§ **Exercise**
Everything below from the line with "대신 작은 것 하나하나 쓰기 시작했다." to the last line, both included, is to be written out exactly, with nothing added.

[Start of Attachment]

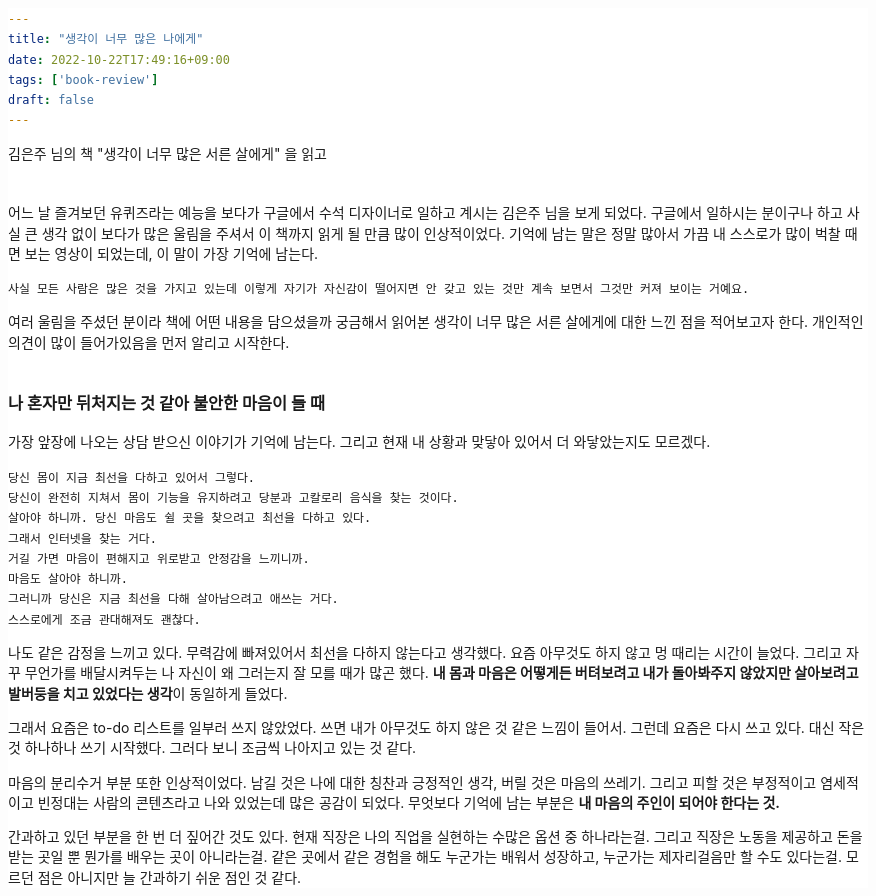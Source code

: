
 ```yaml
---
title: "생각이 너무 많은 나에게"
date: 2022-10-22T17:49:16+09:00
tags: ['book-review']
draft: false
---
```

김은주 님의 책 "생각이 너무 많은 서른 살에게" 을 읽고
 

#
어느 날 즐겨보던 유퀴즈라는 예능을 보다가 구글에서 수석 디자이너로 일하고 계시는 김은주 님을 보게 되었다.
구글에서 일하시는 분이구나 하고 사실 큰 생각 없이 보다가 많은 울림을 주셔서 이 책까지 읽게 될 만큼 많이 인상적이었다.
기억에 남는 말은 정말 많아서 가끔 내 스스로가 많이 벅찰 때면 보는 영상이 되었는데, 이 말이 가장 기억에 남는다.

```
사실 모든 사람은 많은 것을 가지고 있는데 이렇게 자기가 자신감이 떨어지면 안 갖고 있는 것만 계속 보면서 그것만 커져 보이는 거예요.
```

여러 울림을 주셨던 분이라 책에 어떤 내용을 담으셨을까 궁금해서 읽어본 생각이 너무 많은 서른 살에게에 대한 느낀 점을 적어보고자 한다.
개인적인 의견이 많이 들어가있음을 먼저 알리고 시작한다.

#
### 나 혼자만 뒤처지는 것 같아 불안한 마음이 들 때
가장 앞장에 나오는 상담 받으신 이야기가 기억에 남는다. 그리고 현재 내 상황과 맞닿아 있어서 더 와닿았는지도 모르겠다.
```
당신 몸이 지금 최선을 다하고 있어서 그렇다. 
당신이 완전히 지쳐서 몸이 기능을 유지하려고 당분과 고칼로리 음식을 찾는 것이다.   
살아야 하니까. 당신 마음도 쉴 곳을 찾으려고 최선을 다하고 있다.   
그래서 인터넷을 찾는 거다.   
거길 가면 마음이 편해지고 위로받고 안정감을 느끼니까.   
마음도 살아야 하니까.   
그러니까 당신은 지금 최선을 다해 살아남으려고 애쓰는 거다.   
스스로에게 조금 관대해져도 괜찮다.   
```

나도 같은 감정을 느끼고 있다. 무력감에 빠져있어서 최선을 다하지 않는다고 생각했다.
요즘 아무것도 하지 않고 멍 때리는 시간이 늘었다. 그리고 자꾸 무언가를 배달시켜두는 나 자신이 왜 그러는지 잘 모를 때가 많곤 했다.
**내 몸과 마음은 어떻게든 버텨보려고 내가 돌아봐주지 않았지만 살아보려고 발버둥을 치고 있었다는 생각**이 동일하게 들었다.  

그래서 요즘은 to-do 리스트를 일부러 쓰지 않았었다. 
쓰면 내가 아무것도 하지 않은 것 같은 느낌이 들어서.
그런데 요즘은 다시 쓰고 있다. 
대신 작은 것 하나하나 쓰기 시작했다. 
그러다 보니 조금씩 나아지고 있는 것 같다.  

마음의 분리수거 부분 또한 인상적이었다. 남길 것은 나에 대한 칭찬과 긍정적인 생각, 버릴 것은 마음의 쓰레기. 
그리고 피할 것은 부정적이고 염세적이고 빈정대는 사람의 콘텐츠라고 나와 있었는데 많은 공감이 되었다.
무엇보다 기억에 남는 부분은 **내 마음의 주인이 되어야 한다는 것.**  

간과하고 있던 부분을 한 번 더 짚어간 것도 있다. 현재 직장은 나의 직업을 실현하는 수많은 옵션 중 하나라는걸.
그리고 직장은 노동을 제공하고 돈을 받는 곳일 뿐 뭔가를 배우는 곳이 아니라는걸.
같은 곳에서 같은 경험을 해도 누군가는 배워서 성장하고, 누군가는 제자리걸음만 할 수도 있다는걸.
모르던 점은 아니지만 늘 간과하기 쉬운 점인 것 같다.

[End of Attachment]

§ **Final answer**
대신 작은 것 하나하나 쓰기 시작했다. 
그러다 보니 조금씩 나아지고 있는 것 같다.  

마음의 분리수거 부분 또한 인상적이었다. 남길 것은 나에 대한 칭찬과 긍정적인 생각, 버릴 것은 마음의 쓰레기. 
그리고 피할 것은 부정적이고 염세적이고 빈정대는 사람의 콘텐츠라고 나와 있었는데 많은 공감이 되었다.
무엇보다 기억에 남는 부분은 **내 마음의 주인이 되어야 한다는 것.**  

간과하고 있던 부분을 한 번 더 짚어간 것도 있다. 현재 직장은 나의 직업을 실현하는 수많은 옵션 중 하나라는걸.
그리고 직장은 노동을 제공하고 돈을 받는 곳일 뿐 뭔가를 배우는 곳이 아니라는걸.
같은 곳에서 같은 경험을 해도 누군가는 배워서 성장하고, 누군가는 제자리걸음만 할 수도 있다는걸.
모르던 점은 아니지만 늘 간과하기 쉬운 점인 것 같다.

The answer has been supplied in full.